ONGC by 2030 plans to spend a sum roughly equivalent to the size of Vietnam’s economy to find more oil, as Indian Prime Minister Narendra Modi seeks energy security. While investing as profits drop signals potential stress for the company, longer term ONGC could benefit as its output rises and oil prices recover, according to Emkay Global Financial Services Ltd.
“We just hope crude prices will recover going ahead,” Sarraf said in the April 13 interview. “Our capex now will come to good use when we are back in days of higher prices.”
Brent Crude
Brent crude has fallen 46% since June 20 to $62/bbl. The U.S. Energy Information Administration’s Short-Term Energy Outlook expects it to average $59 this year.
Lower prices have squeezed margins for New Delhi-based ONGC, whose cost of production is about $40/bbl. Net income halved to 35.7 billion rupees in the quarter ended Dec. 31 from a year earlier.
“It’ll be a difficult job to sustain such exploration spending if earnings continue to fall,” said Dhaval Joshi, an analyst at Emkay in Mumbai. “But ONGC will have to explore as much as it can.”

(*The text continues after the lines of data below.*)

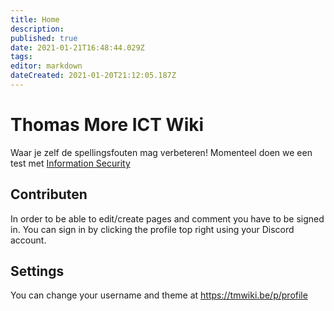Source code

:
 ```yaml
---
title: Home
description: 
published: true
date: 2021-01-21T16:48:44.029Z
tags: 
editor: markdown
dateCreated: 2021-01-20T21:12:05.187Z
---
```


# Thomas More ICT Wiki

Waar je zelf de spellingsfouten mag verbeteren!
Momenteel doen we een test met [Information Security](/Information_Security)

## Contributen

In order to be able to edit/create pages and comment you have to be signed in.
You can sign in by clicking the profile top right using your Discord account.

## Settings
You can change your username and theme at https://tmwiki.be/p/profile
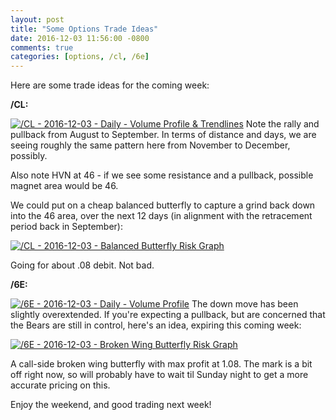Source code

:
 ```yaml
---
layout: post
title: "Some Options Trade Ideas"
date: 2016-12-03 11:56:00 -0800
comments: true
categories: [options, /cl, /6e]
---
```


Here are some trade ideas for the coming week:

**/CL:**

[![/CL - 2016-12-03 - Daily - Volume Profile & Trendlines](/images/blog/12032016/cl_f.png)](/images/blog/12032016/cl_f.png)
Note the rally and pullback from August to September. In terms of distance and days, we are seeing roughly the same pattern here from November to December, possibly.

Also note HVN at 46 - if we see some resistance and a pullback, possible magnet area would be 46.

We could put on a cheap balanced butterfly to capture a grind back down into the 46 area, over the next 12 days (in alignment with the retracement period back in September):

[![/CL - 2016-12-03 - Balanced Butterfly Risk Graph](/images/blog/12032016/cl_f_butterfly.png)](/images/blog/12032016/cl_f_butterfly.png)

Going for about .08 debit. Not bad.


**/6E:**

[![/6E - 2016-12-03 - Daily - Volume Profile](/images/blog/12032016/6e_f.png)](/images/blog/12032016/6e_f.png)
The down move has been slightly overextended. If you're expecting a pullback, but are concerned that the Bears are still in control, here's an idea, expiring this coming week:

[![/6E - 2016-12-03 - Broken Wing Butterfly Risk Graph](/images/blog/12032016/6e_f_bwb.png)](/images/blog/12032016/6e_f_bwb.png)

A call-side broken wing butterfly with max profit at 1.08. The mark is a bit off right now, so will probably have to wait til Sunday night to get a more accurate pricing on this.

Enjoy the weekend, and good trading next week!

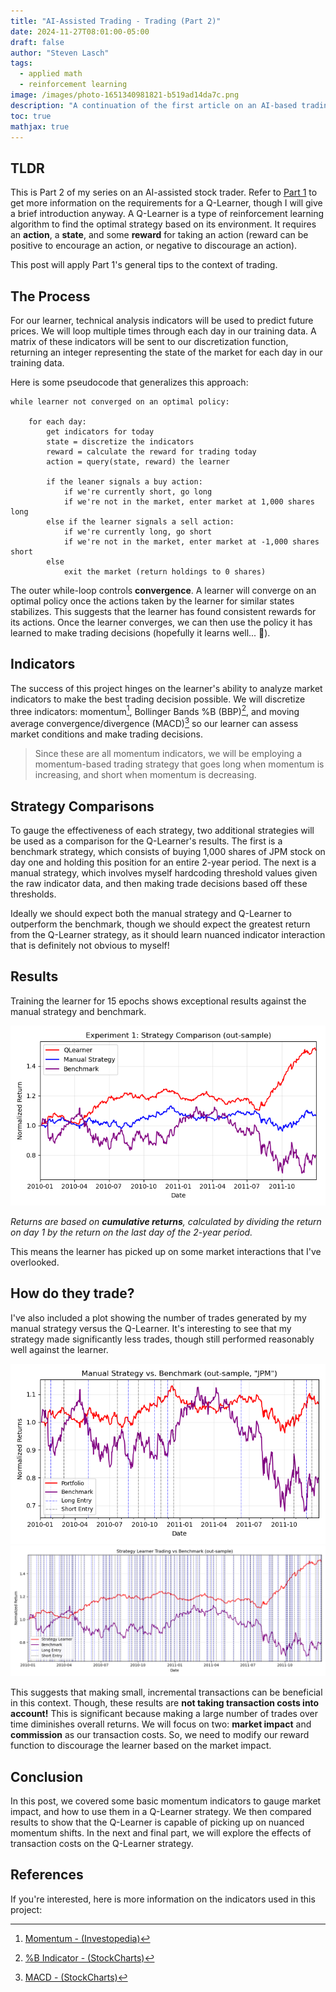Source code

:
 ```yaml
---
title: "AI-Assisted Trading - Trading (Part 2)"
date: 2024-11-27T08:01:00-05:00
draft: false
author: "Steven Lasch"
tags:
  - applied math
  - reinforcement learning
image: /images/photo-1651340981821-b519ad14da7c.png
description: "A continuation of the first article on an AI-based trading strategy using reinforcement learning."
toc: true
mathjax: true
---
```


## TLDR
This is Part 2 of my series on an AI-assisted stock trader. Refer to [Part 1](https://steven-lasch.com/blogs/ai-trader-pt1/) to get more information on the requirements for a Q-Learner, though I will give a brief introduction anyway. A Q-Learner is a type of reinforcement learning algorithm to find the optimal strategy based on its environment. It requires an **action**, a **state**, and some **reward** for taking an action (reward can be positive to encourage an action, or negative to discourage an action).

This post will apply Part 1's general tips to the context of trading. 
## The Process
For our learner, technical analysis indicators will be used to predict future prices. We will loop multiple times through each day in our training data. A matrix of these indicators will be sent to our discretization function, returning an integer representing the state of the market for each day in our training data. 

Here is some pseudocode that generalizes this approach:
```text
while learner not converged on an optimal policy:

	for each day:
		get indicators for today
		state = discretize the indicators
		reward = calculate the reward for trading today
		action = query(state, reward) the learner
		
		if the leaner signals a buy action:
			if we're currently short, go long
			if we're not in the market, enter market at 1,000 shares long
		else if the learner signals a sell action:
			if we're currently long, go short
			if we're not in the market, enter market at -1,000 shares short
		else
			exit the market (return holdings to 0 shares)
```

The outer while-loop controls **convergence**. A learner will converge on an optimal policy once the actions taken by the learner for similar states stabilizes. This suggests that the learner has found consistent rewards for its actions. Once the learner converges, we can then use the policy it has learned to make trading decisions (hopefully it learns well... 🤞).

## Indicators
The success of this project hinges on the learner's ability to analyze market indicators to make the best trading decision possible. We will discretize three indicators: momentum[^1], Bollinger Bands %B (BBP)[^2], and moving average convergence/divergence (MACD)[^3] so our learner can assess market conditions and make trading decisions.

> Since these are all momentum indicators, we will be employing a momentum-based trading strategy that goes long when momentum is increasing, and short when momentum is decreasing.

## Strategy Comparisons
To gauge the effectiveness of each strategy, two additional strategies will be used as a comparison for the Q-Learner's results. The first is a benchmark strategy, which consists of buying 1,000 shares of JPM stock on day one and holding this position for an entire 2-year period. The next is a manual strategy, which involves myself hardcoding threshold values given the raw indicator data, and then making trade decisions based off these thresholds.

Ideally we should expect both the manual strategy and Q-Learner to outperform the benchmark, though we should expect the greatest return from the Q-Learner strategy, as it should learn nuanced indicator interaction that is definitely not obvious to myself!

## Results
Training the learner for 15 epochs shows exceptional results against the manual strategy and benchmark. 

<div style="text-align: center;">
  <img src="https://raw.githubusercontent.com/s-lasch/portfolio/refs/heads/master/exampleSite/content/blogs/ai-trader/strategy_comparison_out_sample.png" />
</div>

*Returns are based on **cumulative returns**, calculated by dividing the return on day 1 by the return on the last day of the 2-year period.*

This means the learner has picked up on some market interactions that I've overlooked. 

## How do they trade?
I've also included a plot showing the number of trades generated by my manual strategy versus the Q-Learner. It's interesting to see that my strategy made significantly less trades, though still performed reasonably well against the learner.

<div style="text-align: center;">
  <img src="https://raw.githubusercontent.com/s-lasch/portfolio/refs/heads/master/exampleSite/content/blogs/ai-trader/MS_out_sample.png" />
</div>

<div style="text-align: center;">
  <img src="https://raw.githubusercontent.com/s-lasch/portfolio/refs/heads/master/exampleSite/content/blogs/ai-trader/strategy_learner_trades_out_sample.png" />
</div>

This suggests that making small, incremental transactions can be beneficial in this context. Though, these results are **not taking transaction costs into account!** This is significant because making a large number of trades over time diminishes overall returns. We will focus on two: **market impact** and **commission** as our transaction costs. So, we need to modify our reward function to discourage the learner based on the market impact. 

## Conclusion
In this post, we covered some basic momentum indicators to gauge market impact, and how to use them in a Q-Learner strategy. We then compared results to show that the Q-Learner is capable of picking up on nuanced momentum shifts. In the next and final part, we will explore the effects of transaction costs on the Q-Learner strategy.

## References
If you're interested, here is more information on the indicators used in this project:
[^1]: [Momentum - (Investopedia)](https://www.investopedia.com/terms/m/momentum.asp)
[^2]: [%B Indicator - (StockCharts)](https://StockCharts.stockcharts.com/table-of-contents/technical-indicators-and-overlays/technical-indicators/b-indicator}{\%B)
[^3]: [MACD - (StockCharts)](https://StockCharts.stockcharts.com/table-of-contents/technical-indicators-and-overlays/technical-indicators/macd-moving-average-convergence-divergence-oscillator)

The state-run business currently pumps from 350 fields in India. Of those, 15 that account for 70% of total production have crossed their peak levels of production, said its Exploration Director Ajay Kumar Dwivedi.
Silver Lining
“We’ll invest about 100 billion rupees on exploration during 2015-16,” Dwivedi said in an interview in New Delhi last week. “ONGC plans to drill 50 wells, including 10 shale wells, during the year.”
The explorer will focus on oil-bearing areas in the southern part of India, including the Cauvery, the Krishna-Godavari, the Cambay and the western offshore basins. Work has started in about 80 new local fields that can help push up production, Dwivedi said.
The slide in crude prices has one silver lining for ONGC: a lower subsidy burden. The company pays a part of the subsidy the government gives to oil refiners to compensate them for selling cooking fuels below market rates. That bill drops along with the decline in the cost of crude.
Compared with other explorers around the world, ONGC is “insulated” as a lower subsidy payout can bolster profit margins, said Gagan Dixit, a Mumbai-based analyst with Quant Broking Pvt., adding he’s “very bullish” on the company.
ONGC’s crude output for the year ended March 31 rose for the first time in eight years and the company projects another increase thanks to newer fields.
“Our exploration efforts will be aimed at improving production to help fill the drop in output from the mature fields,” said Dwivedi. “We are adding new reserves in established basins that can be put to production quickly.”